ML Zero to One | 01 Machine Learning Landscape

Introduction

This post is a brief note for the chapter 1 in the book Hands-On Machine Learning with Scikit-Learn, Keras, and TensorFlow, 3rd Edition by Aurélien Géron. The code examples in this book can be found on GitHub.

Three production-ready Python frameworks, scikit-learn, TensorFlow, and Keras, are used in this book to build machine learning systems. Jupyter notebooks are widely used for interactive programming and debugging. Google Colab provides an online environment to run your notebooks easily. In addition, three popular scientific libraries in Python, NumPy, Pandas, and Matplotlib, are used to manipulate and illustrate the data.

BTW, The deep learning technique is proposed in a paper published in 2006 by Geoffrey Hinton et al.

What Is Machine Learning?

The general definition by Arthur Samuel in 1959:

[Machine learning is the] field of study that gives computers the ability to learn without being explicitly programmed.

The engineering-oriented definition by Tom Mitchell in 1997:

A computer program is said to learn from experience E with respect to some task T and some performance measure P, if its performance on T, as measured by P, improves with experience E.

Let’s take the spam filter program (based on machine learning) for example to explain some terms in this field:

Training set: the spam examples that the program uses to learn.
Training instance: each training example in the training set.
Model: the part of a machine learning system that learns and makes predictions, e.g., neural networks and random forests.
Accuracy: the performance measure which is often used in classification tasks.

For the spam filter case, the task T is to flag spam for new emails, the experience E is the training data (training set), and the performance measure P could be the ratio of correctly classified emails (accuracy).

Why Use Machine Learning?

The traditional approach for spam filter is to maintain a long list of complex rules, which is hard and prone to errors. In contrast, a spam filter based on machine learning can automatically learn the patterns, which is easier to maintain and more accurate.

Another area where machine learning shines is for problems that either are too complex for traditional approaches or have no known algorithm, e.g., speech recognition. Additionally, machine learning can help humans learn.

To summarize, machine learning is great for four typical scenarios:

Problems for which existing solutions require a lot of fine-tuning or long lists of rules.
Complex problems for which no good solution exists yet.
The problem environment fluctuates.
To get insights about complex problems and big data.

Types of Machine Learning Systems

Generally speaking, the machine learning systems can be classified based on how they are supervised during training, whether they can learn incrementally on the fly, and whether they work by comparing new data to known data or by building a predictive model.

These criteria are not exclusive and you can combine them in any way. Here is an overview for your convenience:

types-of-ml.drawio

Note that this diagram is just for demonstration, which means that the relationships among different types (especially in the same criteria) may not be precise. For example, the logistic regression is commonly used for classification.

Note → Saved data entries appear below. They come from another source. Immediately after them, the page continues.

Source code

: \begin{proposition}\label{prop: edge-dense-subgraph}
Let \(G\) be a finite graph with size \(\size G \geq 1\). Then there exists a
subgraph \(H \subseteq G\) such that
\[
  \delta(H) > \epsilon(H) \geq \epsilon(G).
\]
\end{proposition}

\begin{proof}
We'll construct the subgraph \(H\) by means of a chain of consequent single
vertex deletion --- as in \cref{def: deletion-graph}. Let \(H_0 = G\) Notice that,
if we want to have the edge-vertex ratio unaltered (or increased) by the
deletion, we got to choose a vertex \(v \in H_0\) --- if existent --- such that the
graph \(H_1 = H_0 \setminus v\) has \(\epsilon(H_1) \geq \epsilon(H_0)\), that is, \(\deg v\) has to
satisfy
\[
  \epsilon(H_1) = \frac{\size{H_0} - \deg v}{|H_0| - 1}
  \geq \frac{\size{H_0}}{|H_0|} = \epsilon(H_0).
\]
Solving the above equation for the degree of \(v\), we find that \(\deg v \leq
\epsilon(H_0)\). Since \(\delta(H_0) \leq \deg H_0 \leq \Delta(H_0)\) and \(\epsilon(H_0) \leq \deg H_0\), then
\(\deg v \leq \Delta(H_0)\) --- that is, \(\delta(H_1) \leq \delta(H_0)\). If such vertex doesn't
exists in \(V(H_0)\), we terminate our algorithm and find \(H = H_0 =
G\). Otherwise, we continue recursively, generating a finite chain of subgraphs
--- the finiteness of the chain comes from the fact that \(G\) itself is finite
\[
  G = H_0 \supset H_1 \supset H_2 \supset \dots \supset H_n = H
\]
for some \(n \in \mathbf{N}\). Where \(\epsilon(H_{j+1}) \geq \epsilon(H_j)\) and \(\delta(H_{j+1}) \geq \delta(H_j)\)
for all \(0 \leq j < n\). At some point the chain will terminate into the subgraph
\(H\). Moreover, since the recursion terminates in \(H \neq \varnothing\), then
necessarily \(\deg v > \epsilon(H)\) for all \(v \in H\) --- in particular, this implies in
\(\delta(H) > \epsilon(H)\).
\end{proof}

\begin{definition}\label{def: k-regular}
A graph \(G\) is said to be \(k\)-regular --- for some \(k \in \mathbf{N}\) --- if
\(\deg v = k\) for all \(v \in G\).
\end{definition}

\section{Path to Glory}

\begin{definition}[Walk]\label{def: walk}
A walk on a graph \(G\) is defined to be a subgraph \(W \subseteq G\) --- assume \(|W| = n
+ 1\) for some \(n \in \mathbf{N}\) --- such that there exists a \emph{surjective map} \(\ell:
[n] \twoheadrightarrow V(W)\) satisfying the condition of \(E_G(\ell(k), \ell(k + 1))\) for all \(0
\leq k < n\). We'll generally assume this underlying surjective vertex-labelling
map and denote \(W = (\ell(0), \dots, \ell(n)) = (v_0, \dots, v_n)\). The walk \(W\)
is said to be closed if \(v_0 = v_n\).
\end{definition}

Some tips for machine learning systems:

The words target and label are generally treated as synonyms in supervised learning, but target is more common in regression tasks and label is more common in classification tasks.
Features are sometimes called predictors or attributes.
The goal of dimensionality reduction is to simplify the data without losing too much information. One way to do this is to merge several correlated features into one, which is called feature extraction as well.
Most semi-supervised learning algorithms are combinations of unsupervised and supervised algorithms.
A model’s performance tends to decay slowly over time, which is often called model rot or data drift.
Reinforcement learning is a process where a system, known as an agent, learns to choose the best actions, guided by a strategy called a policy, to earn maximum rewards over time by interacting with its environment and receiving feedback in the form of rewards or penalties.
Online learning algorithms can be used to train models on huge datasets that cannot fit in one machine’s main memory, which is called out-of-core learning. Learning rate is used to describe how fast the online learning systems adapt to changing data.
Out-of-core learning is usually done offline, so online learning can be a confusing name. Think of it as incremental learning.
Instance-based learning systems learn the examples by heart, then generalize to new cases by using a similarity measure to compare them to the learned examples.
Model-based learning is to build a model of examples and then use that model to make predictions.
To find out what makes your model work best, you need a way to measure its performance. This can be done by using a utility function (or fitness function) to see how good it is, or a cost function to see how bad it is. For example, in linear regression, a common cost function measures how far off the model’s predictions are from the actual data, and the goal is to make this distance as small as possible.
Training a model is the process of using an algorithm to find the best settings that make the model match the training data well and ideally predict new data accurately.

Main Challenges of Machine Learning

Two challenges in machine learning are bad model and bad data.

Usually, there are four cases of bad data:

Insufficient quantity of training data.
Nonrepresentative training data.
1. If the sample is too small, you will have sampling noise.
2. But even large samples can be nonrepresentative if the sampling method is flawed (sampling bias).
Poor-quality data. You can clean up the training data in some ways:
1. Discard or fix outliers.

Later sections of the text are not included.